Many MSPs are setting hourly support rates too low, and aren't charging customers enough for their services, according to business intelligence and industry benchmark data from Atera.
According to the data, Atera says:
- 45% of MSPs charge between $45-$99 per hour;
- 55% of MSPs charge between $100-$155 per hour.
- The remaining 5% are charging between $200-$250 per hour because they are offering an added expertise or special service.
- In analyzing the data, it indicates that 45% of MSPs have an opportunity to double their revenue by improving their response rate.
When it comes to response rate, MSPs who respond to customer tickets within 20 minutes see the most success and return business, Atera adds.
MSP Hourly Rates: Missing the Point?
I could be wrong, but I believe most MSPs should be more concerned/focused on per-user and cloud pricing models (on-demand, reserved instances, spot pricing, prepaid consumption, etc.) rather than age-old hourly rate discussions. Also, I'm not sure if Atera's data leans toward small, midsize or large MSPs -- though I suspect the answer involves smaller VARs that are shifting to the MSP model.
Despite my spin, I realize hourly pricing benchmarks can help resellers, VARs and MSPs to weigh their rates vs. industry norms and emerging trends. And broader MSP-oriented benchmarks certainly aren't new.

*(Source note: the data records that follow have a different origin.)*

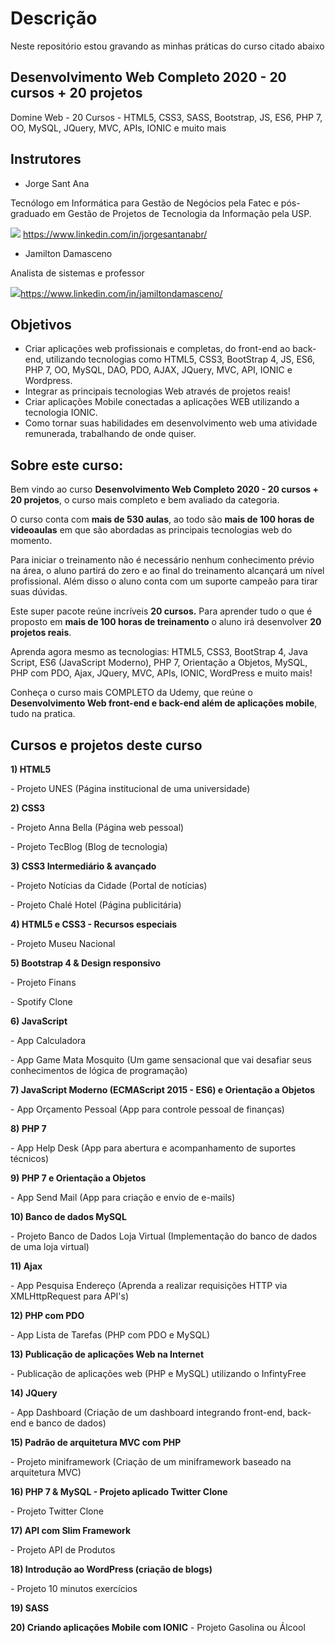 

# Descrição

Neste repositório estou gravando as minhas práticas do curso citado abaixo



## Desenvolvimento Web Completo 2020 - 20 cursos + 20 projetos

Domine Web - 20 Cursos - HTML5, CSS3, SASS, Bootstrap, JS, ES6, PHP 7, OO, MySQL, JQuery, MVC, APIs, IONIC e muito mais



## Instrutores

- Jorge Sant Ana

Tecnólogo em Informática para Gestão de Negócios pela Fatec e pós-graduado em Gestão de Projetos de Tecnologia da Informação pela USP. 

![](C:\workspace\recriando-pagina-inicial-instagram\img\icon-linkedin.png) https://www.linkedin.com/in/jorgesantanabr/



- Jamilton Damasceno

Analista de sistemas e professor

![](C:\workspace\recriando-pagina-inicial-instagram\img\icon-linkedin.png)https://www.linkedin.com/in/jamiltondamasceno/



## Objetivos

- Criar aplicações web profissionais e completas, do front-end ao back-end, utilizando tecnologias como HTML5, CSS3, BootStrap 4, JS, ES6, PHP 7, OO, MySQL, DAO, PDO, AJAX, JQuery, MVC, API, IONIC e Wordpress.
- Integrar as principais tecnologias Web através de projetos reais!
- Criar aplicações Mobile conectadas a aplicações WEB utilizando a tecnologia IONIC.
- Como tornar suas habilidades em desenvolvimento web uma atividade remunerada, trabalhando de onde quiser.



## Sobre este curso:

Bem vindo ao curso **Desenvolvimento Web Completo 2020 - 20 cursos + 20 projetos**, o curso mais completo e bem avaliado da categoria.

O curso conta com **mais de 530 aulas**, ao todo são **mais de 100 horas de videoaulas** em que são abordadas as principais tecnologias web do momento.

Para iniciar o treinamento não é necessário nenhum conhecimento prévio na área, o aluno partirá do zero e ao final do treinamento alcançará um nível profissional. Além disso o aluno conta com um suporte campeão para tirar suas dúvidas.

Este super pacote reúne incríveis **20 cursos.** Para aprender tudo o que é proposto em **mais de 100 horas de treinamento** o aluno irá desenvolver **20 projetos reais**.

Aprenda agora mesmo as tecnologias: HTML5, CSS3, BootStrap 4, Java Script, ES6 (JavaScript Moderno), PHP 7, Orientação a Objetos, MySQL, PHP com PDO, Ajax, JQuery, MVC, APIs, IONIC, WordPress e muito mais! 

Conheça o curso mais COMPLETO da Udemy, que reúne o **Desenvolvimento Web front-end e back-end além de aplicações mobile**, tudo na pratica.



## Cursos e projetos deste curso

**1) HTML5**

\- Projeto UNES (Página institucional de uma universidade)



**2) CSS3**

\- Projeto Anna Bella (Página web pessoal)

\- Projeto TecBlog (Blog de tecnologia)



**3) CSS3 Intermediário & avançado**

\- Projeto Notícias da Cidade (Portal de notícias)

\- Projeto Chalé Hotel (Página publicitária)



**4) HTML5 e CSS3 - Recursos especiais**

 \- Projeto Museu Nacional



**5) Bootstrap 4 & Design responsivo**

\- Projeto Finans

\- Spotify Clone



**6) JavaScript**

\- App Calculadora

\- App Game Mata Mosquito (Um game sensacional que vai desafiar seus conhecimentos de lógica de programação)



**7) JavaScript Moderno (ECMAScript 2015 - ES6) e Orientação a Objetos**

\- App Orçamento Pessoal (App para controle pessoal de finanças)



**8) PHP 7**

\- App Help Desk (App para abertura e acompanhamento de suportes técnicos)



**9) PHP 7 e Orientação a Objetos**

\- App Send Mail (App para criação e envio de e-mails)



**10) Banco de dados MySQL**

\- Projeto Banco de Dados Loja Virtual (Implementação do banco de dados de uma loja virtual)



**11) Ajax**

\- App Pesquisa Endereço (Aprenda a realizar requisições HTTP via XMLHttpRequest para API's)



**12) PHP com PDO**

\- App Lista de Tarefas (PHP com PDO e MySQL)



**13) Publicação de aplicações Web na Internet**

 \- Publicação de aplicações web (PHP e MySQL) utilizando o InfintyFree



**14) JQuery**

\- App Dashboard (Criação de um dashboard integrando front-end, back-end e banco de dados)



**15) Padrão de arquitetura MVC com PHP**

\- Projeto miniframework (Criação de um miniframework baseado na arquitetura MVC)



**16) PHP 7 & MySQL - Projeto aplicado Twitter Clone**

\- Projeto Twitter Clone



**17) API com Slim Framework**

\- Projeto API de Produtos



**18) Introdução ao WordPress (criação de blogs)**

\- Projeto 10 minutos exercícios



**19) SASS**



**20) Criando aplicações Mobile com IONIC**
\- Projeto Gasolina ou Álcool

Kaseya has run an annual MSP pricing survey and published results for several years. And consulting organizations/peer groups like HTG Peer Groups, Service Leadership Inc. and TruMethods gather benchmarking information from their members and share it on some fronts -- though some of the data is never released publicly.
It's a safe bet Atera will publish additional benchmarks. The company has a wealth of data gathered from MSPs and resellers running Atera's PSA (professional services automation) and RMM (remote monitoring and management) platforms.